Todas estamos enfermas

Dos aspectos son centrales a la hora de acercarnos a la dramaturgia de Luis Santillán (ciudad de México, 1976): la concentración del espacio dramático y la exploración de la psicología femenina. Aspectos que, por supuesto, van de la mano.
En La historia ridícula del oso polar que se quedó encerrado en el baño del restaurante —incluido en el volumen El origen del kiwi enlatado—, tres dúos de mujeres comparten el mismo espacio escénico, una cocina con un pollo a medio destazar, que sin embargo no corresponde al mismo sitio “real”. Las indicaciones del dramaturgo plantean un reto al montaje: que para interpretar los seis personajes sólo se recurra a cuatro actrices, de tal modo que los roles de dos de ellas —Sheba e Inuka— sean actuados de manera alternativa por las cuatro; así, la noción de identidad se construye y destruye con base en un cuestionamiento de lo teatral mismo que se encuentra en hechos cotidianos que rozan lo absurdo.

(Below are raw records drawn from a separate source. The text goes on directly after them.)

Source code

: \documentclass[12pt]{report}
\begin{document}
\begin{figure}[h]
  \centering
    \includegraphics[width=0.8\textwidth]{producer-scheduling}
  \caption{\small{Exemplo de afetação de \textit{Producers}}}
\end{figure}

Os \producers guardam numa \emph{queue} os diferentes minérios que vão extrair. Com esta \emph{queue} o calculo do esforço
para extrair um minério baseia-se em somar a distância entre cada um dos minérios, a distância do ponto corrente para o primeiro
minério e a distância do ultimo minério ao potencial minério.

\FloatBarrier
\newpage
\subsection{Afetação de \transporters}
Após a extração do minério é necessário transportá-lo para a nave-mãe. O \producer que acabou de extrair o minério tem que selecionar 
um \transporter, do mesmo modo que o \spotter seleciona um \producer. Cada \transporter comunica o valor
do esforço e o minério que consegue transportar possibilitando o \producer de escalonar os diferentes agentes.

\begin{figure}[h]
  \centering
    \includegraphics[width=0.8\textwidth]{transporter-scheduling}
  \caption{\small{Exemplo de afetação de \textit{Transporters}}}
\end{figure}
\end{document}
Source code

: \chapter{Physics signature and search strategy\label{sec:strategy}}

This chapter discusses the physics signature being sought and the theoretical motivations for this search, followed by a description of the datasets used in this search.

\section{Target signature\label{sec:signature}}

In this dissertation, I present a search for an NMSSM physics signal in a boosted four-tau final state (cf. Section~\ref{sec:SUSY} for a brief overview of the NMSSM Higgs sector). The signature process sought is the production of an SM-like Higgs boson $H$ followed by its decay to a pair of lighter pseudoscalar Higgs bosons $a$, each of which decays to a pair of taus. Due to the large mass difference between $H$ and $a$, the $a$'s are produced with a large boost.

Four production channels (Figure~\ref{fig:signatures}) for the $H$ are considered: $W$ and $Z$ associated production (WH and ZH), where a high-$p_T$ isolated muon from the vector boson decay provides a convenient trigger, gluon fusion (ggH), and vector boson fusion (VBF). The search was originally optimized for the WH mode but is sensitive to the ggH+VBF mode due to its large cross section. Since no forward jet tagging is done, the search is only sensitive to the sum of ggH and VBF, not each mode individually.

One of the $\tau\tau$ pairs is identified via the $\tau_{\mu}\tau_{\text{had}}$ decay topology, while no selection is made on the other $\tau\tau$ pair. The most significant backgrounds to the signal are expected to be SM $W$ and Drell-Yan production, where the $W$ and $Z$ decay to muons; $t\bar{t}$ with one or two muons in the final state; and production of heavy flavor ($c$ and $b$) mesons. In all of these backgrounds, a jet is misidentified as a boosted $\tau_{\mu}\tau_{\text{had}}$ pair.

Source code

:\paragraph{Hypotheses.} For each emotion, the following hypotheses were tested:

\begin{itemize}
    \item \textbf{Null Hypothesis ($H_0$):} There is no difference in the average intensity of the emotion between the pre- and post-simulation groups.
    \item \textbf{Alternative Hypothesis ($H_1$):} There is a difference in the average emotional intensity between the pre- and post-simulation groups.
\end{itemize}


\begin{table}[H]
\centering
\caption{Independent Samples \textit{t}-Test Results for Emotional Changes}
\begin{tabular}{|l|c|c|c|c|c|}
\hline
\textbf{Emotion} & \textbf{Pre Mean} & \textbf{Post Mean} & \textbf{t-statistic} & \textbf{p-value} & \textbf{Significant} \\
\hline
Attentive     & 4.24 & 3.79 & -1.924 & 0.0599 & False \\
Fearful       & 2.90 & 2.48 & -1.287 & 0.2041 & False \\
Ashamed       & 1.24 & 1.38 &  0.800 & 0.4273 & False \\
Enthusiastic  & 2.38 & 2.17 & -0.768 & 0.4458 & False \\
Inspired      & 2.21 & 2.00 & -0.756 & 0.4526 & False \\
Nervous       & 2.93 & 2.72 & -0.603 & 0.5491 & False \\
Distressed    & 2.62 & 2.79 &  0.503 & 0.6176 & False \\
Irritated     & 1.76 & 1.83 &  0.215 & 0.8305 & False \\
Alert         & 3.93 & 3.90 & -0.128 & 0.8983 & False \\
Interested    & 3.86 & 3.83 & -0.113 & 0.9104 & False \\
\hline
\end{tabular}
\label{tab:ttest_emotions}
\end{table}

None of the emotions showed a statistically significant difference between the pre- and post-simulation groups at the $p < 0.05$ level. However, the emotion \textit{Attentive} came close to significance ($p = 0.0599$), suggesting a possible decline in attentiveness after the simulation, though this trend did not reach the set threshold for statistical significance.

Por ejemplo, la joven Aranza llega a su casa, donde encuentra a su madre preparando pollo en pipián, y le manifiesta su preocupación: tienen que huir de inmediato porque, luego de participar en un concurso de dramaturgia y no ganarlo, sabe que la asesinarán. Una de las cláusulas de la convocatoria estipulaba que los autores no premiados “serán destruidos”. La literalidad fársica con la que Aranza toma esa cláusula, y la nonchalance con la que su madre se tarda en seguirla en su apresuramiento, se empareja con los diálogos igualmente vivaces y humorísticos de Sheba e Inuka —la primera alega estar embarazada aún siendo virgen, por lo que ahora debe cambiar de oficio y dedicarse a matar a sueldo—, y los de Eréndira y Elizabeta: la primera busca convencer a la segunda de guardar en secreto la muerte de su maestra y protectora, para seguir cobrando una beca.
Las situaciones, entonces, de sí tan ridículas, no habrían de ser analizadas bajo una lógica racional; estarían en función de una propuesta lúdica que, con una precariedad de recursos escénicos, exige una apelación a lo imaginativo en el lector, el espectador o el director mismo, para sugerir de qué forma la teatralidad rige la construcción de las identidades que damos por hechas o definidas. “Por si no lo sabes, chiquita, los osos polares no van a restaurantes”, le dije Amapola a su hija, quien responde: “Eso es lo importante de mi obra. Es una obra sin sentido, sin símbolos, sin…” “Sin pudor”, completa la madre, antes de pasar a darle una lección definitiva, violentísima y no exenta de “sinsentido”, a su hija, la “fallida” dramaturga.
Echo de menos en En griego regreso se dice ‘nostos’ y en El origen del kiwi enlatado, los otros dos textos incluidos en el tomo que lleva el título de esta última, la funcionalidad dramática de La historia ridícula… Quizá estemos, frente a ellos, ante dos ejercicios más literarios que teatrales aunque, eso sí, de muy diferente signo en su apropiación del espacio asfixiante y la psicología femenina cuestionada. En griego regreso se dice ‘nostos’ busca una dicción de tinte lírico para narrar la historia circular de nostalgia y separación de dos hermanas; El origen del kiwi enlatado juega, creo que con menor ímpetu resolutivo, con papeles femeninos que parten del desconocimiento de una situación de anormalidad (“Quizá sea algo muy enfermo, pero a estas alturas es difícil determinar lo sano de lo insano”).
En Autopsia a un copo de nieve, en cambio, tenemos de nueva cuenta los dos elementos básicos de la dramaturgia de Santillán explorados hasta el extremo. Las escenas todas ocurren en el baño de una familia compuesta por una mujer y sus dos hijas. Ellas ahí no sólo se peinan y desmaquillan y se bañan, sino que hablan, pelean y se destruyen. Aquí tendríamos el estudio de carácter de una madre insensible y su hija pequeña que, por una desoladora falta de afecto, es llevada al suicidio. La obra, muy escueta en sus elementos escénicos, concentra el énfasis del conflicto dramático en la manifestación de la violencia emocional a través de la palabra. Esa violencia tiene una devastadora repercusión psicológica, y pareciera más contundente por el hecho de no incluir abuso físico.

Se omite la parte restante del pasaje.